Bryan Tramont, senior legal adviser to FCC Chairman Michael Powell, says the agency intends to rule on the wireless trade group's position before Nov. 24. "Everyone agrees there is some obligation for some wire-line-to-wireless porting," he says. "The question is, how much."

To be sure, the cellular industry is still fighting to prevent portability -- which has already been delayed three times -- from happening at all. At next week's hearing, industry lawyers are scheduled to appear before the U.S. Court of Appeals for the District of Columbia Circuit, where they will argue that the FCC doesn't have the legal authority to force them to transfer numbers.

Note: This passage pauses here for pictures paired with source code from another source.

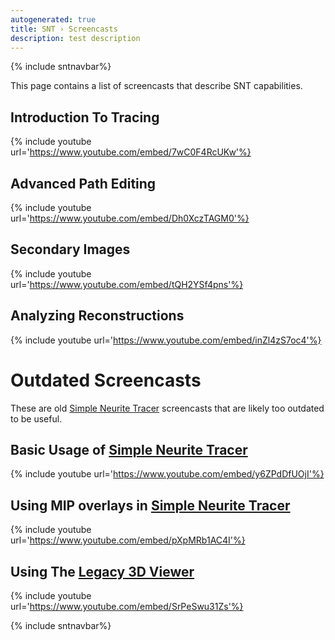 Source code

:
 ```yaml
---
autogenerated: true
title: SNT › Screencasts
description: test description
---
```


{% include sntnavbar%}


This page contains a list of screencasts that describe SNT capabilities.

## Introduction To Tracing


{% include youtube url='https://www.youtube.com/embed/7wC0F4RcUKw'%}  


## Advanced Path Editing


{% include youtube url='https://www.youtube.com/embed/Dh0XczTAGM0'%}  


## Secondary Images


{% include youtube url='https://www.youtube.com/embed/tQH2YSf4pns'%}  


## Analyzing Reconstructions


{% include youtube url='https://www.youtube.com/embed/inZl4zS7oc4'%}  


Outdated Screencasts
====================

These are old [Simple Neurite Tracer](SNT__FAQ#snt) screencasts that are likely too outdated to be useful.

## Basic Usage of [Simple Neurite Tracer](SNT__FAQ#snt)


{% include youtube url='https://www.youtube.com/embed/y6ZPdDfUOjI'%}  


## Using MIP overlays in [Simple Neurite Tracer](SNT__FAQ#snt)


{% include youtube url='https://www.youtube.com/embed/pXpMRb1AC4I'%}  


## Using The [Legacy 3D Viewer](SNT__Step-By-Step_Instructions#Tracing_in_the_Legacy_3D_Viewer)


{% include youtube url='https://www.youtube.com/embed/SrPeSwu31Zs'%}  

{% include sntnavbar%}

The cellular industry has long argued that implementing the technology to make portability possible is costly. But industry experts say carriers have already spent a significant portion of the money needed to make the changes. The real reason behind carrier's vehement opposition -- and their new attempt to spread the requirement to traditional carriers -- is the fear of losing customers.

Keeping down customer defections is vital: It generally takes nearly a year for a carrier to earn its money back from the cost of acquiring a customer. The average customer stays with a carrier for roughly three years, translating to two years of operating profit. But if monthly churn rises from its current level of 2.8% to, say, 6%, it means a carrier's profitable period could be reduced to as little as four months before the subscriber moves on and the carrier has to start the process all over.

Currently, land-line subscribers can switch their numbers to cellphones in only very limited instances when their land-line carrier's "rate center" is in the same location as their cellular carrier's.

Consumer groups want as much portability as possible to promote greater choice. "We need wire-line-to-wireless portability, because wireless services are the only real competition we're gong to have against the wire-line monopolies in the near term," says Chris Murray, legislative counsel for Consumers Union.